# Stored data
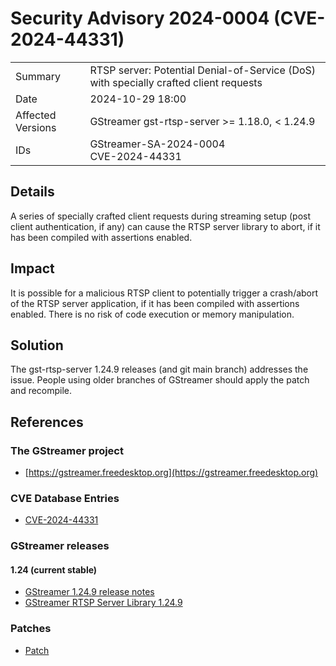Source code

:# Security Advisory 2024-0004 (CVE-2024-44331)

<div class="vertical-table">

|                   |     |
| ----------------- | --- |
| Summary           | RTSP server: Potential Denial-of-Service (DoS) with specially crafted client requests |
| Date              | 2024-10-29 18:00 |
| Affected Versions | GStreamer gst-rtsp-server >= 1.18.0, < 1.24.9 |
| IDs               | GStreamer-SA-2024-0004<br/>CVE-2024-44331 |

</div>

## Details

A series of specially crafted client requests during streaming setup
(post client authentication, if any) can cause the RTSP server library
to abort, if it has been compiled with assertions enabled.

## Impact

It is possible for a malicious RTSP client to potentially trigger a crash/abort
of the RTSP server application, if it has been compiled with assertions enabled.
There is no risk of code execution or memory manipulation.

## Solution

The gst-rtsp-server 1.24.9 releases (and git main branch) addresses the issue.
People using older branches of GStreamer should apply the patch and recompile.

## References

### The GStreamer project

- [https://gstreamer.freedesktop.org](https://gstreamer.freedesktop.org)

### CVE Database Entries

- [CVE-2024-44331](https://cve.mitre.org/cgi-bin/cvename.cgi?name=CVE-2024-44331)

### GStreamer releases

#### 1.24 (current stable)

- [GStreamer 1.24.9 release notes](/releases/1.24/#1.24.9)
- [GStreamer RTSP Server Library 1.24.9](/src/gst-rtsp-server/gst-rtsp-server-1.24.9.tar.xz)

### Patches

- [Patch](https://gitlab.freedesktop.org/gstreamer/gstreamer/-/merge_requests/7731.patch)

# Task objective
Write each entry again exactly, minus any images.

# Reply to the exercise
Source code

:# Security Advisory 2024-0004 (CVE-2024-44331)

<div class="vertical-table">

|                   |     |
| ----------------- | --- |
| Summary           | RTSP server: Potential Denial-of-Service (DoS) with specially crafted client requests |
| Date              | 2024-10-29 18:00 |
| Affected Versions | GStreamer gst-rtsp-server >= 1.18.0, < 1.24.9 |
| IDs               | GStreamer-SA-2024-0004<br/>CVE-2024-44331 |

</div>

## Details

A series of specially crafted client requests during streaming setup
(post client authentication, if any) can cause the RTSP server library
to abort, if it has been compiled with assertions enabled.

## Impact

It is possible for a malicious RTSP client to potentially trigger a crash/abort
of the RTSP server application, if it has been compiled with assertions enabled.
There is no risk of code execution or memory manipulation.

## Solution

The gst-rtsp-server 1.24.9 releases (and git main branch) addresses the issue.
People using older branches of GStreamer should apply the patch and recompile.

## References

### The GStreamer project

- [https://gstreamer.freedesktop.org](https://gstreamer.freedesktop.org)

### CVE Database Entries

- [CVE-2024-44331](https://cve.mitre.org/cgi-bin/cvename.cgi?name=CVE-2024-44331)

### GStreamer releases

#### 1.24 (current stable)

- [GStreamer 1.24.9 release notes](/releases/1.24/#1.24.9)
- [GStreamer RTSP Server Library 1.24.9](/src/gst-rtsp-server/gst-rtsp-server-1.24.9.tar.xz)

### Patches

- [Patch](https://gitlab.freedesktop.org/gstreamer/gstreamer/-/merge_requests/7731.patch)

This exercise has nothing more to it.